» **Activity**
Scan the records below for the word "accessories". Copy each line where it appears.

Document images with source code
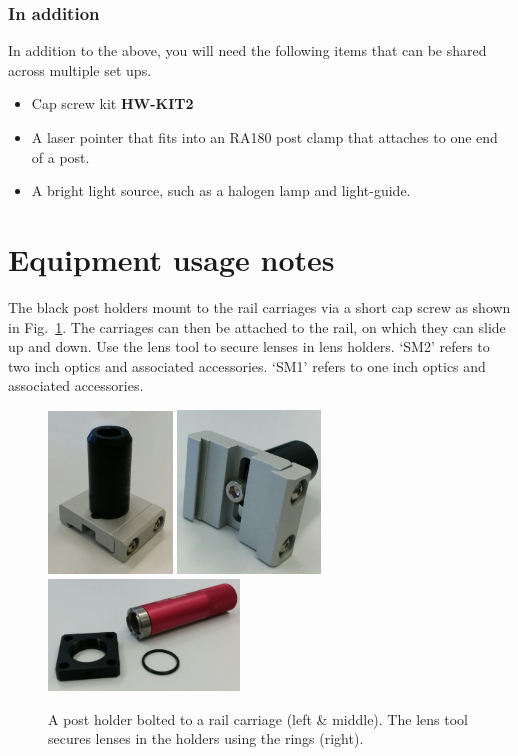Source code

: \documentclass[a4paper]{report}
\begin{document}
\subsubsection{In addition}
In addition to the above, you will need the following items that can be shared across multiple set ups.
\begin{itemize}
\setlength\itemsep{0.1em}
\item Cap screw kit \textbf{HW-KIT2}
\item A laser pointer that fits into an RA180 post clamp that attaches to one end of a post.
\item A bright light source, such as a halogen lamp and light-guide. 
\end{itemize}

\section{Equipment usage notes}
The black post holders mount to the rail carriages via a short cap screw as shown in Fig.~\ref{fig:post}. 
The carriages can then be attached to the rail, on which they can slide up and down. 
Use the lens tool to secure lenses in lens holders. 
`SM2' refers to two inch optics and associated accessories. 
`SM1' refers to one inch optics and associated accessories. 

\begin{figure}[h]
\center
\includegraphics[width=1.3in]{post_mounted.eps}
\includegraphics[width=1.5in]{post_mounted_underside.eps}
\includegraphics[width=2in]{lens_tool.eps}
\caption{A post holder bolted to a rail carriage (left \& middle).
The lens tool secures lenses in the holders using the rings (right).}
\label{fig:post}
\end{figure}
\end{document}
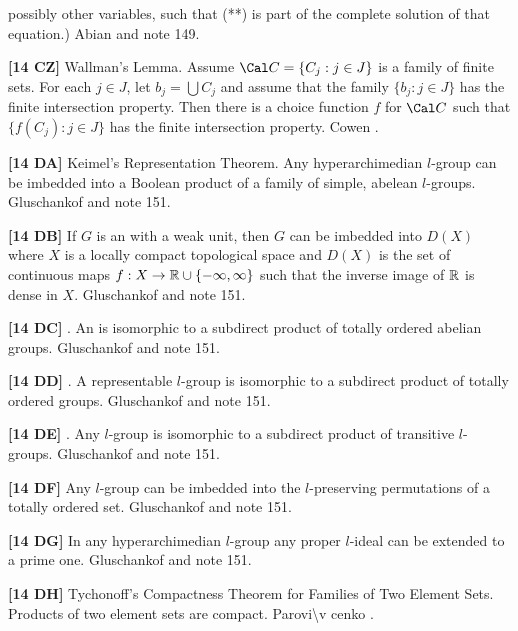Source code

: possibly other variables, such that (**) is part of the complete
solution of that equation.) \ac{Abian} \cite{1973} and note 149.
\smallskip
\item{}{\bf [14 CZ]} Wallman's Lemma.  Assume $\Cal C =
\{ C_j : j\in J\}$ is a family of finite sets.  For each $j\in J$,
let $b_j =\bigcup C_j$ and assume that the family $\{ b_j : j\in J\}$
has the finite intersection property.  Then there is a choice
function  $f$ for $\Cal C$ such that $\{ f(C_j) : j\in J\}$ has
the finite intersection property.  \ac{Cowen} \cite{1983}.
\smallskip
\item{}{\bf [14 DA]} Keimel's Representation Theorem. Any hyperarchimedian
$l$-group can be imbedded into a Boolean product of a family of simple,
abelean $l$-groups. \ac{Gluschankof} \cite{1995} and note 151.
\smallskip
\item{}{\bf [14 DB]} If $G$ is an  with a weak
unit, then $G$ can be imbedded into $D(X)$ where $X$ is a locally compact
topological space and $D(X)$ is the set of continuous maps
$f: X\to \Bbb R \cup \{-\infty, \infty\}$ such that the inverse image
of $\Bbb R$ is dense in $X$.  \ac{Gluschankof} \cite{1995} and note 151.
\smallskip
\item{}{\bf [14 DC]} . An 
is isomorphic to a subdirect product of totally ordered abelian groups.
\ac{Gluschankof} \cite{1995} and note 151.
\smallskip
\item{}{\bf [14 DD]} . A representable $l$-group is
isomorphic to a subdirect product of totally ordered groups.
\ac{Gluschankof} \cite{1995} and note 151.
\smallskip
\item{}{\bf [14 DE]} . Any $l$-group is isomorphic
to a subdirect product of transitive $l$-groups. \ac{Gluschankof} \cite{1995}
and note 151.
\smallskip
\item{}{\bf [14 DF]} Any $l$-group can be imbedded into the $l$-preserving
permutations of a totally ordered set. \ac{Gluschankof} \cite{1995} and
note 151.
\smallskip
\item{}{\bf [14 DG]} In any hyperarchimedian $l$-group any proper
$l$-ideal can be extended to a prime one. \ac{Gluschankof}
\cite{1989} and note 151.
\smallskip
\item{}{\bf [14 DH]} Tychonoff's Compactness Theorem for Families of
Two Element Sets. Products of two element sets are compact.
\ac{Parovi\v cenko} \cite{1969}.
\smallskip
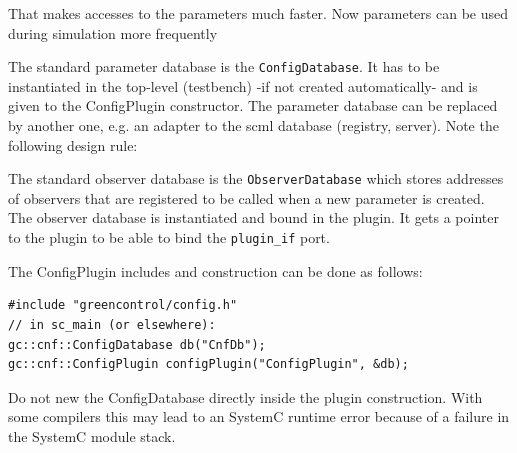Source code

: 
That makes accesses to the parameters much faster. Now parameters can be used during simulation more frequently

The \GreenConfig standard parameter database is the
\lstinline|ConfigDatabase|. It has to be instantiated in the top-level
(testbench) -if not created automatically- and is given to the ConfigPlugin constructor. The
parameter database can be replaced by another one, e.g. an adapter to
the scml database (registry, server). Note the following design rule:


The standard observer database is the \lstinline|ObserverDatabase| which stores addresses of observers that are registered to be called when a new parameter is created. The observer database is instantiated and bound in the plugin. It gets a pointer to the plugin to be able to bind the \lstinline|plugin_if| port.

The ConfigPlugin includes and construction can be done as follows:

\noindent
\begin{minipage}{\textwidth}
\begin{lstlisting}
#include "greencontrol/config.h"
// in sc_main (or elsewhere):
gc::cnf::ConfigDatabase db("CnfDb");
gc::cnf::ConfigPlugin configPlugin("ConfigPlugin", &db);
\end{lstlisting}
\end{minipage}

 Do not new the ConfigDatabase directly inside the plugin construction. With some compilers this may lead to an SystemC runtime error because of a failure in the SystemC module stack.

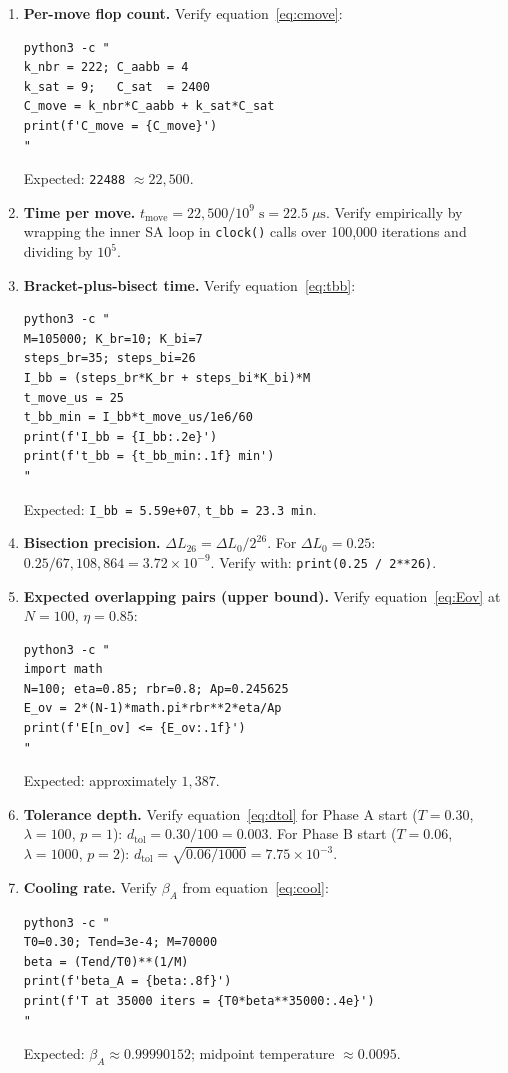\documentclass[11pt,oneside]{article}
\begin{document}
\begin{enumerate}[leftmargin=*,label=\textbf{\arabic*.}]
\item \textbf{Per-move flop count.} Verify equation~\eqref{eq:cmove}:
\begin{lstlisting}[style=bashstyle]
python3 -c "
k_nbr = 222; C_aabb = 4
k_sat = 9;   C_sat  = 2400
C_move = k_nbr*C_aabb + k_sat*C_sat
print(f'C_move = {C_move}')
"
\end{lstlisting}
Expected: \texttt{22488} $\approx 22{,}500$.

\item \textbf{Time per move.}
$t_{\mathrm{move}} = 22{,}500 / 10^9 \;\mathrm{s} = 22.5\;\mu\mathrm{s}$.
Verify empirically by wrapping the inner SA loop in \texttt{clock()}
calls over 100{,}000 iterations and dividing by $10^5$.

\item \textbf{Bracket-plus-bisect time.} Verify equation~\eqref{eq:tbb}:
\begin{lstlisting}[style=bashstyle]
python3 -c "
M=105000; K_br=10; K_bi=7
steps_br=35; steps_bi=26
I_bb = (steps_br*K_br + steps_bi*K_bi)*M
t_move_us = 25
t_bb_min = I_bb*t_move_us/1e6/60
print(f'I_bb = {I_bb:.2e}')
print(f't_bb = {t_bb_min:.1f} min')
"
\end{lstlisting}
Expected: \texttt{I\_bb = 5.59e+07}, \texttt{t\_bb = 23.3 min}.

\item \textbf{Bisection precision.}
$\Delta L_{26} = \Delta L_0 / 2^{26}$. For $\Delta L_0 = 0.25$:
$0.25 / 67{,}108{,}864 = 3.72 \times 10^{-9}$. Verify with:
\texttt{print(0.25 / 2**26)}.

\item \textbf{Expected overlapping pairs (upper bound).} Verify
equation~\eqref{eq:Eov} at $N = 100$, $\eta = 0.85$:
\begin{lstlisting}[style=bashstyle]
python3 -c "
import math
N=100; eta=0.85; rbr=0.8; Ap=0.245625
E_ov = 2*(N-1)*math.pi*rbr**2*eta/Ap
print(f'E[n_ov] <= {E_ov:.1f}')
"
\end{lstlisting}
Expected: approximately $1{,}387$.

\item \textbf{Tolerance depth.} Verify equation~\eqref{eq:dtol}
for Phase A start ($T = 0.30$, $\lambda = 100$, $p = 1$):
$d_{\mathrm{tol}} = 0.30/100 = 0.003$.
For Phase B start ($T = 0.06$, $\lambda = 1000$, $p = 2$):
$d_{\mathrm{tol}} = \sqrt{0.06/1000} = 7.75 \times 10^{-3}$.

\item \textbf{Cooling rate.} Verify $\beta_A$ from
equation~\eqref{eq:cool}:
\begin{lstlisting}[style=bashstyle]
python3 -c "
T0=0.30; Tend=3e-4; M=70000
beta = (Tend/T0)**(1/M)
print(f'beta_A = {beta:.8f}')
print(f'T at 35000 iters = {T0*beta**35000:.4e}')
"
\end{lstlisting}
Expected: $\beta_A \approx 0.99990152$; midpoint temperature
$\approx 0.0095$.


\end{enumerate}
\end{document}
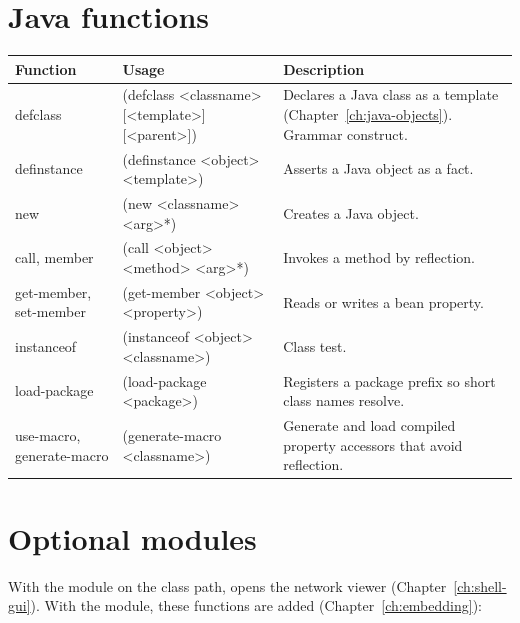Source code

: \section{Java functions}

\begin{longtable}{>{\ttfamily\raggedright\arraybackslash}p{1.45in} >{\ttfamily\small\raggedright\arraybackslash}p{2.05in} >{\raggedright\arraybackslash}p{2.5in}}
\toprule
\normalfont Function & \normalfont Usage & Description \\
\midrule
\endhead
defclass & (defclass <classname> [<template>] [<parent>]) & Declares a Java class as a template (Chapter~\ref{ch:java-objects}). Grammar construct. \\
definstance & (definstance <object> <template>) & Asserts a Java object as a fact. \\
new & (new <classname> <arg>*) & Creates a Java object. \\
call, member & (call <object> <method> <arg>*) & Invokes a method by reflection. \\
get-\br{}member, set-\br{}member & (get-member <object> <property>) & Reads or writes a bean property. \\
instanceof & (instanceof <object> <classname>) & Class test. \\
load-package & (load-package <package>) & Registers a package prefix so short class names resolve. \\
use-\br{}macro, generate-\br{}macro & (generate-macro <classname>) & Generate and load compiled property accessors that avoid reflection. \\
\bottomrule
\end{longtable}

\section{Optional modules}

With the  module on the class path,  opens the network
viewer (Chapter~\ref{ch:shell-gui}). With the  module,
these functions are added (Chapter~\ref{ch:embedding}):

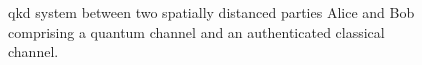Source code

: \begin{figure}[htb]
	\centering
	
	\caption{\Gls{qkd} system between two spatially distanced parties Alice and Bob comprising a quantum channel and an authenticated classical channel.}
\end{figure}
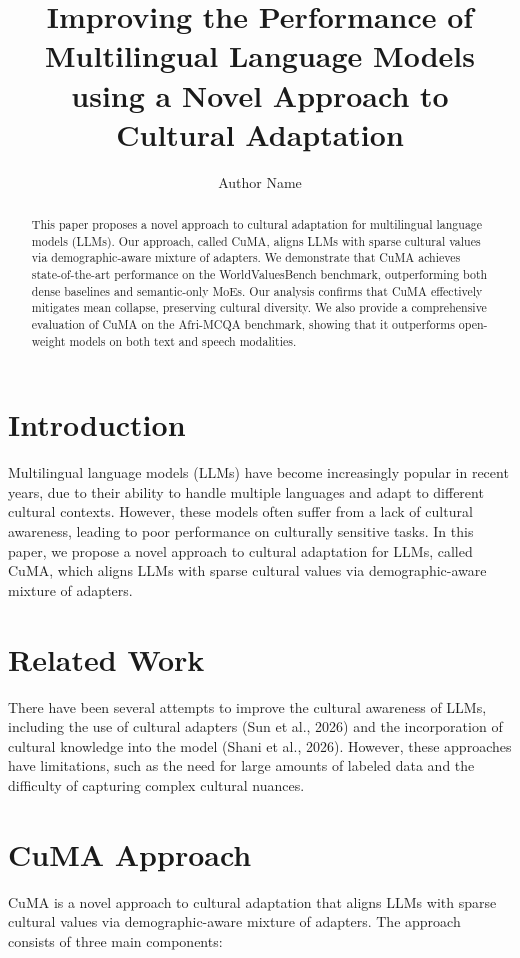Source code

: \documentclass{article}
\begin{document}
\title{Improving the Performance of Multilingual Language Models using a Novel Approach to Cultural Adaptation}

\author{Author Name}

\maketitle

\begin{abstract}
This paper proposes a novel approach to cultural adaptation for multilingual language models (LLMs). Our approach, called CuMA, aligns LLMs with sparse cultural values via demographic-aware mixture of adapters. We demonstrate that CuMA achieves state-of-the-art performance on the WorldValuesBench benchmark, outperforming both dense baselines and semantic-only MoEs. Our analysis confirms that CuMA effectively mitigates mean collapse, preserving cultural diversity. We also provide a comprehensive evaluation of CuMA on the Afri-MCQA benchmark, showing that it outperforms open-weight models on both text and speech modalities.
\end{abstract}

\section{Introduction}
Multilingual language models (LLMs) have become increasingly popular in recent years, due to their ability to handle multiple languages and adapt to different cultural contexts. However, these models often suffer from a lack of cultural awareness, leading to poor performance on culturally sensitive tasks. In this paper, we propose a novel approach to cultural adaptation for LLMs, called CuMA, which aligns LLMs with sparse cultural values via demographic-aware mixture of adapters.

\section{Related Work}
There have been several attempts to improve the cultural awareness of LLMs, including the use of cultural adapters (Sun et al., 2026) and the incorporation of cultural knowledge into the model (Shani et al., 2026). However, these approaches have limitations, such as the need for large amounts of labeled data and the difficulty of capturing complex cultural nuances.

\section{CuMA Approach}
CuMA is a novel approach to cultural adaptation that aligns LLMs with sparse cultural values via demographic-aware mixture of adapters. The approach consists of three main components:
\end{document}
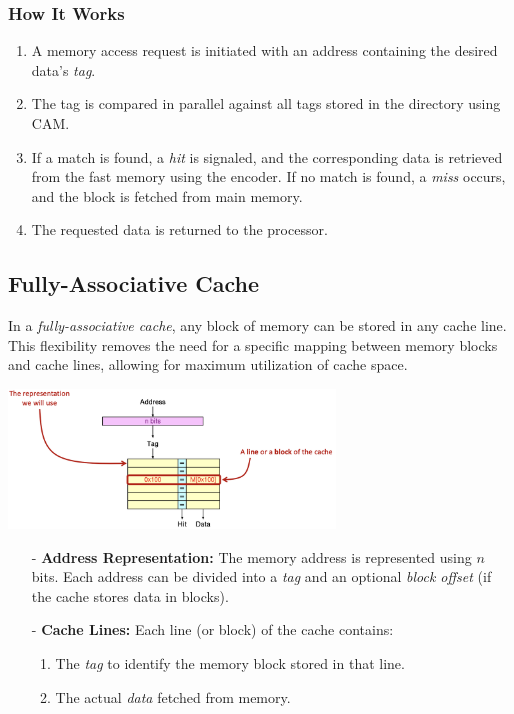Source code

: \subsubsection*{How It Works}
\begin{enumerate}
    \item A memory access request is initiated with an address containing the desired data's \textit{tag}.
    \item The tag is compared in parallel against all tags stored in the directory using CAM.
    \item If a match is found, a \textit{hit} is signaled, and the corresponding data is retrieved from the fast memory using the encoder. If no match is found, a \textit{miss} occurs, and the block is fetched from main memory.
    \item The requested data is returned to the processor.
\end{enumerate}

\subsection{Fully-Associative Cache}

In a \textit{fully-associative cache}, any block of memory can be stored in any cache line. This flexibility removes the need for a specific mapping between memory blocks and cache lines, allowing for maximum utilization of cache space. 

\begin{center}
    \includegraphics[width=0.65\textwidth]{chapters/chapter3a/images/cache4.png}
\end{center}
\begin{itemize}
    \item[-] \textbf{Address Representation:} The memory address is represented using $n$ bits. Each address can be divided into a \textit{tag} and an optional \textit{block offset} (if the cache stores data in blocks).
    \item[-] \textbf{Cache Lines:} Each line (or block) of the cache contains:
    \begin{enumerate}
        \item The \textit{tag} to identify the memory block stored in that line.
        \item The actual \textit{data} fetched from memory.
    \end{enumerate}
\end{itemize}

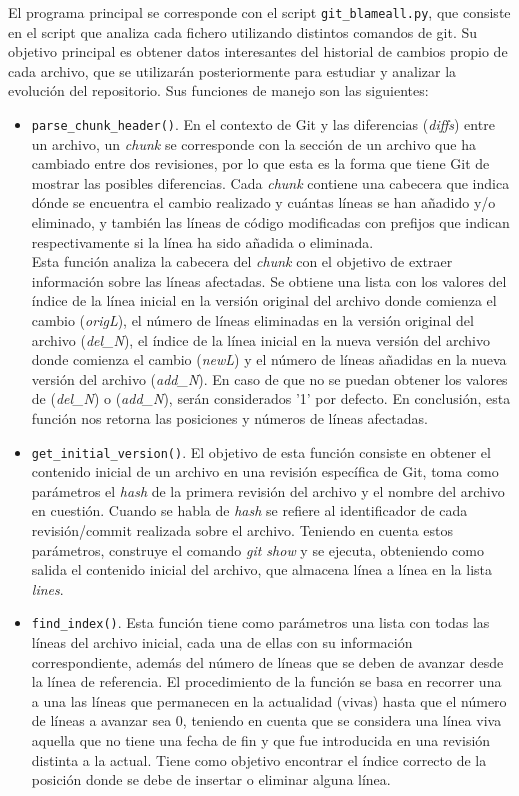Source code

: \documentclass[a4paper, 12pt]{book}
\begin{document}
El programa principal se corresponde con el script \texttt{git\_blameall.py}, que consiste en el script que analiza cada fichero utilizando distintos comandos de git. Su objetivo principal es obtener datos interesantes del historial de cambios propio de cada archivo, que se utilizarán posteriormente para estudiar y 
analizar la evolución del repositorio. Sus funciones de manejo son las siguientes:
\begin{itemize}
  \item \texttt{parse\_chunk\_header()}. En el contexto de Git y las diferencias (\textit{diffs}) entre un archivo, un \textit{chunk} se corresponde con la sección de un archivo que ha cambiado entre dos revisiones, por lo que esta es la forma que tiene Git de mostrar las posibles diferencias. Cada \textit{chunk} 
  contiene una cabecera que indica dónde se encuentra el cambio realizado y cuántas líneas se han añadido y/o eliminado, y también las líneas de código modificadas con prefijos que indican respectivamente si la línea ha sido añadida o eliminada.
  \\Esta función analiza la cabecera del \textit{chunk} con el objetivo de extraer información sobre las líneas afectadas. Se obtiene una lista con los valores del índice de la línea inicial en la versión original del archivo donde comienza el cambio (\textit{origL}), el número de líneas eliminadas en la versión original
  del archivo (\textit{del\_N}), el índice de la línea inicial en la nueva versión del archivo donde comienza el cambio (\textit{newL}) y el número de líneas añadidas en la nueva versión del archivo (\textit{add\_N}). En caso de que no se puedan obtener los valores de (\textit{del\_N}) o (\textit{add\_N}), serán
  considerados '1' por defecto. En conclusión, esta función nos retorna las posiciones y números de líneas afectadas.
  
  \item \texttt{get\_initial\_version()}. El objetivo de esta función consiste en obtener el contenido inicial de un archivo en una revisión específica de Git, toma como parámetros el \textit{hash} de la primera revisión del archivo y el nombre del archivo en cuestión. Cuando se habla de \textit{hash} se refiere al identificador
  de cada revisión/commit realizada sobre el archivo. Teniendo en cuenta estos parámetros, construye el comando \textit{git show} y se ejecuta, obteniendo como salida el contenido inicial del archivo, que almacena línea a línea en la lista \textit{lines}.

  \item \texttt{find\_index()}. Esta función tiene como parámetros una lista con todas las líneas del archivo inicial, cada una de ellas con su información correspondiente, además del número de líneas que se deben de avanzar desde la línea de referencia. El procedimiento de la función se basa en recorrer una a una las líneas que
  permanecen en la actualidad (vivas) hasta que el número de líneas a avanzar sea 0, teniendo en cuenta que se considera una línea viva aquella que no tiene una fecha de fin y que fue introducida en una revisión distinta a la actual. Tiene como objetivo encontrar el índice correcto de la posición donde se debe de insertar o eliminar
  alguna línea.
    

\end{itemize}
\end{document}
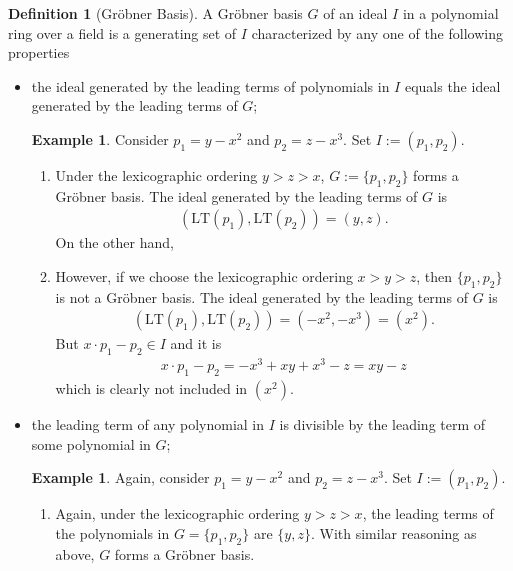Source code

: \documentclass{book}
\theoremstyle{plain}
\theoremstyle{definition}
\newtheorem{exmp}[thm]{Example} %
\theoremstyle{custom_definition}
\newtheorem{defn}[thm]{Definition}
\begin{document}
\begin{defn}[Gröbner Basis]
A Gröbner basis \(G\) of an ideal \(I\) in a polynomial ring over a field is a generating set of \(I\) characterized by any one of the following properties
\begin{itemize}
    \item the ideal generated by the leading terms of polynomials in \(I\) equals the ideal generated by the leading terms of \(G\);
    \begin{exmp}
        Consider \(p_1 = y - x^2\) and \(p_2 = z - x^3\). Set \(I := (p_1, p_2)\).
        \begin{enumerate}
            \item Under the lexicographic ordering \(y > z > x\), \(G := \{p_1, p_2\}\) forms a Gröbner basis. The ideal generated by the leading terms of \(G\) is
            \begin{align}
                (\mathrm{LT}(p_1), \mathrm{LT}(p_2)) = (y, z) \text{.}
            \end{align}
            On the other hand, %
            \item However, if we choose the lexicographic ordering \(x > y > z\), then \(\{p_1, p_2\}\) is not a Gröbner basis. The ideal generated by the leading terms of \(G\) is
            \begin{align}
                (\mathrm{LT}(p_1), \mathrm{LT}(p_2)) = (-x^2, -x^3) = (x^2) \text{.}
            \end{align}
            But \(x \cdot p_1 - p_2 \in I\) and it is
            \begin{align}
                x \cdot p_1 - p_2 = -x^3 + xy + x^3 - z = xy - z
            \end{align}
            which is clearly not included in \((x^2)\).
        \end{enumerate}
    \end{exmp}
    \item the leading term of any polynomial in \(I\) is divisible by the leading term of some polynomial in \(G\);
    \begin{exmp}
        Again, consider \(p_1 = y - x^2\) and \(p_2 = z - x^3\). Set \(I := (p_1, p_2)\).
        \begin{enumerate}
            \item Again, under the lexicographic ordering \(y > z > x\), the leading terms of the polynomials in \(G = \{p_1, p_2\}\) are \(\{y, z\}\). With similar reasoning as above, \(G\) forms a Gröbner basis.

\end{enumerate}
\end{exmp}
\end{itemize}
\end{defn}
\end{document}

» **Exercise result**
`SM2' refers to two inch optics and associated accessories. 
`SM1' refers to one inch optics and associated accessories. 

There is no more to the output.